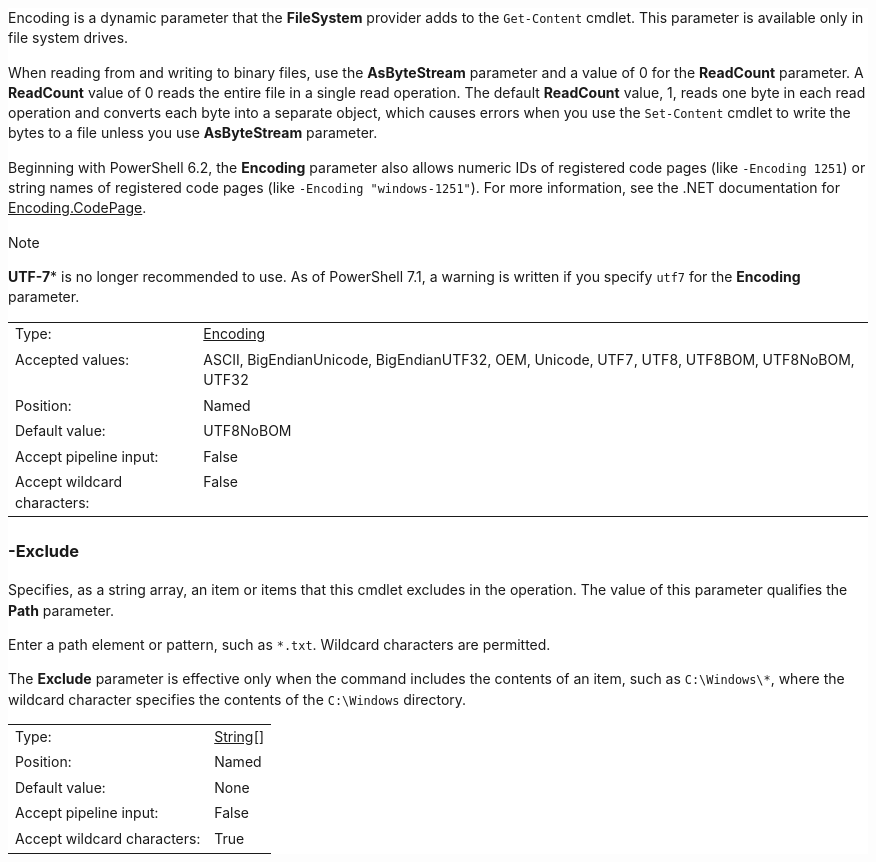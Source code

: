 Encoding is a dynamic parameter that the **FileSystem** provider adds to the `Get-Content` cmdlet. This parameter is available only in file system drives.

When reading from and writing to binary files, use the **AsByteStream** parameter and a value of 0 for the **ReadCount** parameter. A **ReadCount** value of 0 reads the entire file in a single read operation. The default **ReadCount** value, 1, reads one byte in each read operation and converts each byte into a separate object, which causes errors when you use the `Set-Content` cmdlet to write the bytes to a file unless you use **AsByteStream** parameter.

Beginning with PowerShell 6.2, the **Encoding** parameter also allows numeric IDs of registered code pages (like `-Encoding 1251`) or string names of registered code pages (like `-Encoding "windows-1251"`). For more information, see the .NET documentation for [Encoding.CodePage](https://learn.microsoft.com/en-us/dotnet/api/system.text.encoding.codepage?view=netcore-2.2).

Note

**UTF-7*** is no longer recommended to use. As of PowerShell 7.1, a warning is written if you specify `utf7` for the **Encoding** parameter.

|   |   |
|---|---|
|Type:|[Encoding](https://learn.microsoft.com/en-us/dotnet/api/system.text.encoding)|
|Accepted values:|ASCII, BigEndianUnicode, BigEndianUTF32, OEM, Unicode, UTF7, UTF8, UTF8BOM, UTF8NoBOM, UTF32|
|Position:|Named|
|Default value:|UTF8NoBOM|
|Accept pipeline input:|False|
|Accept wildcard characters:|False|

[](https://learn.microsoft.com/en-us/powershell/module/microsoft.powershell.management/get-content?view=powershell-7.3#-exclude)

### -Exclude

Specifies, as a string array, an item or items that this cmdlet excludes in the operation. The value of this parameter qualifies the **Path** parameter.

Enter a path element or pattern, such as `*.txt`. Wildcard characters are permitted.

The **Exclude** parameter is effective only when the command includes the contents of an item, such as `C:\Windows\*`, where the wildcard character specifies the contents of the `C:\Windows` directory.

|   |   |
|---|---|
|Type:|[String](https://learn.microsoft.com/en-us/dotnet/api/system.string)[]|
|Position:|Named|
|Default value:|None|
|Accept pipeline input:|False|
|Accept wildcard characters:|True|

▶ [Work request] Determine how many lines contain the string "such" in the listing, and state that number by itself.

▶ [Response for this exercise] 2